**YOUR GOAL**
Please state how many lines in the records that follow include "Schiene", with no other output.

[Opening DATA FOR THIS TASK section]

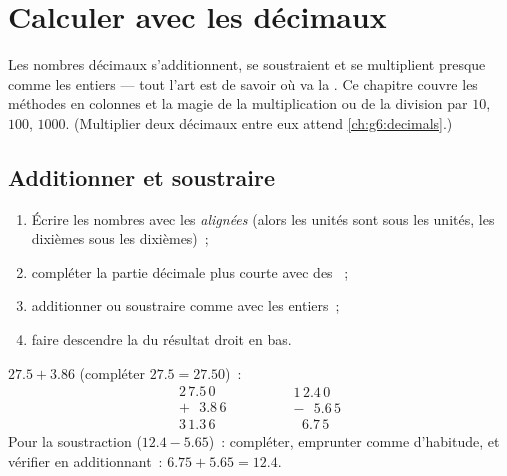 \chapter{Calculer avec les décimaux}\label{ch:g5:decimalops}

Les nombres décimaux s'additionnent, se soustraient et se
multiplient presque comme les entiers --- tout l'art est de savoir
où va la . Ce chapitre couvre les méthodes en colonnes et la
magie de la multiplication ou de la division par $10$, $100$,
$1000$. (Multiplier deux décimaux entre eux attend
\cref{ch:g6:decimals}.)

\section{Additionner et soustraire}

\begin{method}\label{met:g5:decimalops:addsub}
\begin{enumerate}
  \item Écrire les nombres avec les \emph{ alignées}
        (alors les unités sont sous les unités, les dixièmes sous
        les dixièmes)~;
  \item compléter la partie décimale plus courte avec des ~;
  \item additionner ou soustraire comme avec les entiers~;
  \item faire descendre la  du résultat droit en bas.
\end{enumerate}
\end{method}

\begin{example}\label{ex:g5:decimalops:addsub}
$27.5 + 3.86$ (compléter $27.5 = 27.50$)~:
\[
\begin{array}{r}
2\,7.5\,0 \\
+\ \ \ 3.8\,6 \\
\hline
3\,1.3\,6
\end{array}
\qquad\qquad
\begin{array}{r}
1\,2.4\,0 \\
-\ \ \ 5.6\,5 \\
\hline
\ \ \,6.7\,5
\end{array}
\]
Pour la soustraction ($12.4 - 5.65$)~: compléter, emprunter comme
d'habitude, et vérifier en additionnant~: $6.75 + 5.65 = 12.4$.
\end{example}

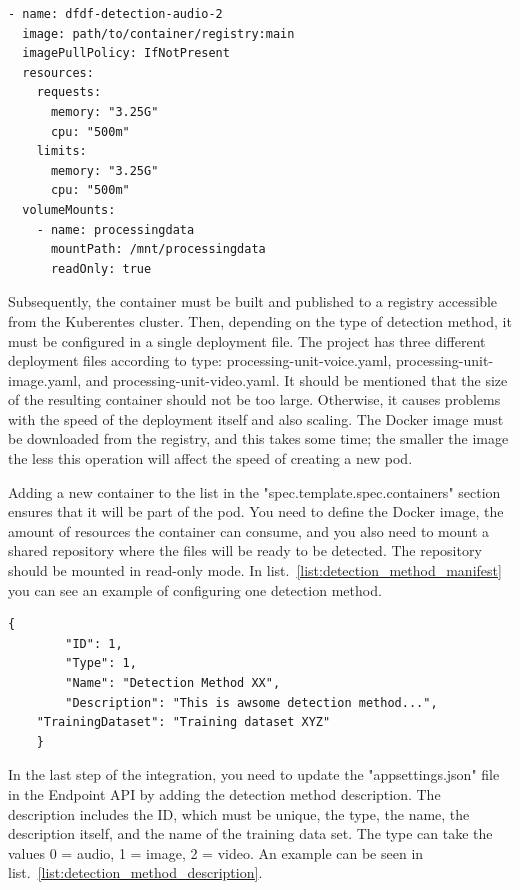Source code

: \begin{lstlisting}[caption={Container configuration in Kubernates manifest},label={list:detection_method_manifest}]
- name: dfdf-detection-audio-2
  image: path/to/container/registry:main
  imagePullPolicy: IfNotPresent
  resources:
    requests:
      memory: "3.25G"
      cpu: "500m"
    limits:
      memory: "3.25G"
      cpu: "500m"
  volumeMounts:
    - name: processingdata
      mountPath: /mnt/processingdata
      readOnly: true
\end{lstlisting}

Subsequently, the container must be built and published to a registry accessible from the Kuberentes cluster. Then, depending on the type of detection method, it must be configured in a single deployment file. The project has three different deployment files according to type: processing-unit-voice.yaml, processing-unit-image.yaml, and processing-unit-video.yaml. It should be mentioned that the size of the resulting container should not be too large. Otherwise, it causes problems with the speed of the deployment itself and also scaling. The Docker image must be downloaded from the registry, and this takes some time; the smaller the image the less this operation will affect the speed of creating a new pod.

Adding a new container to the list in the "spec.template.spec.containers" section ensures that it will be part of the pod. You need to define the Docker image, the amount of resources the container can consume, and you also need to mount a shared repository where the files will be ready to be detected. The repository should be mounted in read-only mode. In list.~\ref{list:detection_method_manifest} you can see an example of configuring one detection method.

\begin{lstlisting}[caption={Detection method description in appsettings.json},label={list:detection_method_description}]
    {
        "ID": 1,
        "Type": 1,
        "Name": "Detection Method XX",
        "Description": "This is awsome detection method...",
    "TrainingDataset": "Training dataset XYZ"
    }
\end{lstlisting}

In the last step of the integration, you need to update the "appsettings.json" file in the Endpoint API by adding the detection method description. The description includes the ID, which must be unique, the type, the name, the description itself, and the name of the training data set. The type can take the values 0 = audio, 1 = image, 2 = video. An example can be seen in list.~\ref{list:detection_method_description}.

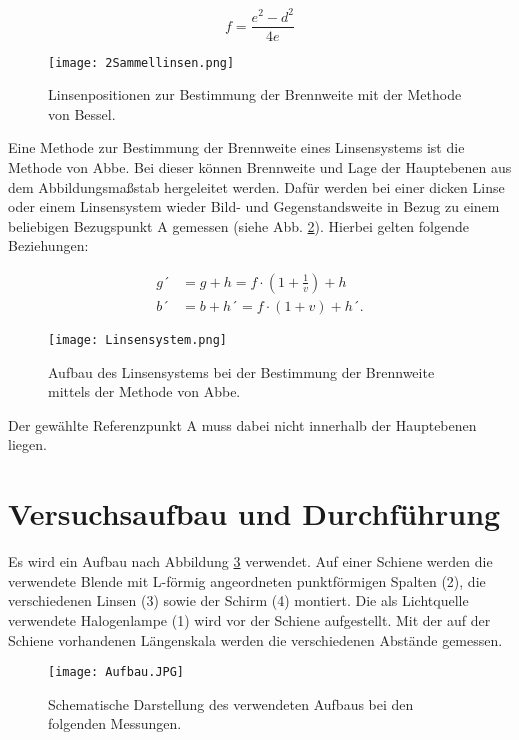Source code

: \begin{equation}
  f = \frac{e^2 - d^2}{4e}
  \label{eqn:Bessel}
\end{equation}

\begin{figure}
  \centering
  \texttt{[image: 2Sammellinsen.png]}
  \caption{Linsenpositionen zur Bestimmung der Brennweite mit der Methode von Bessel.\cite{anleitung01}}
  \label{fig:2Sammellinsen}
\end{figure}

Eine Methode zur Bestimmung der Brennweite eines Linsensystems ist die Methode von Abbe. Bei
dieser können Brennweite und Lage der Hauptebenen aus dem Abbildungsmaßstab hergeleitet
werden. Dafür werden bei einer dicken Linse oder einem Linsensystem wieder Bild- und Gegenstandsweite in
Bezug zu einem beliebigen Bezugspunkt A gemessen (siehe Abb. \ref{fig:Linsensystem}).
Hierbei gelten folgende Beziehungen:

\begin{align}
  g´ &= g + h  = f \cdot \left( 1 + \frac{1}{v} \right) +h \\
  b´ &= b + h´ = f \cdot \left( 1 + v \right) + h´ .
\end{align}

\begin{figure}
  \centering
  \texttt{[image: Linsensystem.png]}
  \caption{Aufbau des Linsensystems bei der Bestimmung der Brennweite mittels der
  Methode von Abbe.\cite{anleitung01}}
  \label{fig:Linsensystem}
\end{figure}

Der gewählte Referenzpunkt A muss dabei nicht innerhalb der Hauptebenen liegen.

\section{Versuchsaufbau und Durchführung}

Es wird ein Aufbau nach Abbildung \ref{fig:Aufbau} verwendet. Auf einer
Schiene werden die verwendete Blende mit L-förmig angeordneten punktförmigen
Spalten (2), die verschiedenen Linsen (3) sowie der Schirm (4) montiert. Die als
Lichtquelle verwendete Halogenlampe (1) wird vor der Schiene aufgestellt.
Mit der auf der Schiene vorhandenen Längenskala werden die verschiedenen
Abstände gemessen.

\begin{figure}
  \centering
  \texttt{[image: Aufbau.JPG]}
  \caption{Schematische Darstellung des verwendeten Aufbaus bei den folgenden Messungen. \cite{anleitung01}}
  \label{fig:Aufbau}
\end{figure}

[Closing DATA FOR THIS TASK section]

**ANSWER SPACE**
3